■ Task details
Scan the listing below and copy each line holding the word "mathbf".

■ Provided records

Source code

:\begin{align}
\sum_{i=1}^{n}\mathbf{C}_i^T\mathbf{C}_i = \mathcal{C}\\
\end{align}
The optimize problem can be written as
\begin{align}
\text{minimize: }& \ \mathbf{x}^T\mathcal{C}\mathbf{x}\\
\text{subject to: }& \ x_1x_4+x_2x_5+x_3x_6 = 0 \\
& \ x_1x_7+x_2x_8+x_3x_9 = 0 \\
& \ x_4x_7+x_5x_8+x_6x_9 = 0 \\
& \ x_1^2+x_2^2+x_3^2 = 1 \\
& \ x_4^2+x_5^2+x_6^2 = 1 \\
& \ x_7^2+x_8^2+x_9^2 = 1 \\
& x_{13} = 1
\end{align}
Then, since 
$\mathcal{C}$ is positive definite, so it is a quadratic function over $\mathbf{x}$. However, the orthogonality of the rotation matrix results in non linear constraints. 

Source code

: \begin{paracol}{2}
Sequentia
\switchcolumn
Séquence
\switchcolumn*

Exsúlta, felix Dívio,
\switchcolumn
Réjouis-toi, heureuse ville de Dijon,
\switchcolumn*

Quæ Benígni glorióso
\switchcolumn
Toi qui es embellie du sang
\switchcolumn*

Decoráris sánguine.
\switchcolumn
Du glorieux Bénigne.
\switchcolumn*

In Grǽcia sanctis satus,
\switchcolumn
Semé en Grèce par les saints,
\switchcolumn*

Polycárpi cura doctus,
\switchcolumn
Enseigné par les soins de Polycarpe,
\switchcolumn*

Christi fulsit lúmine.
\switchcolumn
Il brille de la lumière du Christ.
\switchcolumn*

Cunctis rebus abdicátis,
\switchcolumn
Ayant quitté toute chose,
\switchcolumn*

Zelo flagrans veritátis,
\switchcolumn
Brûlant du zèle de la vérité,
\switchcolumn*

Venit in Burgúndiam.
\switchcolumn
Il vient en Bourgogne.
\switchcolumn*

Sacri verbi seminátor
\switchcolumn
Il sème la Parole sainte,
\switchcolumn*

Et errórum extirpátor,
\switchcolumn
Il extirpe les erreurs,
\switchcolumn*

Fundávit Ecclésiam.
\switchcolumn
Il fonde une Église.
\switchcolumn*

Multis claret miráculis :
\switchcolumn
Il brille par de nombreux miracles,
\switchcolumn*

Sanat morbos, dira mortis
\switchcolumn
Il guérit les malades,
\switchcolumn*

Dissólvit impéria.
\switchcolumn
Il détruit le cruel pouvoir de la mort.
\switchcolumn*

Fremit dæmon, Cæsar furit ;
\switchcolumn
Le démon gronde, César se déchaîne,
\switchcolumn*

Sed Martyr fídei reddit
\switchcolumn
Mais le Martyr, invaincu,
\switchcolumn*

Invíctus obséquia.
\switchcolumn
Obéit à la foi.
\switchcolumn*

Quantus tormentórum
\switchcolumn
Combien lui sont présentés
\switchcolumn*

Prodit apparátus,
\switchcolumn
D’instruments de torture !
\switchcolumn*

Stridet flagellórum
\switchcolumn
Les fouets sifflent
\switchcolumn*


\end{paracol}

■ Completed task
\sum_{i=1}^{n}\mathbf{C}_i^T\mathbf{C}_i = \mathcal{C}\\
\text{minimize: }& \ \mathbf{x}^T\mathcal{C}\mathbf{x}\\
$\mathcal{C}$ is positive definite, so it is a quadratic function over $\mathbf{x}$. However, the orthogonality of the rotation matrix results in non linear constraints. 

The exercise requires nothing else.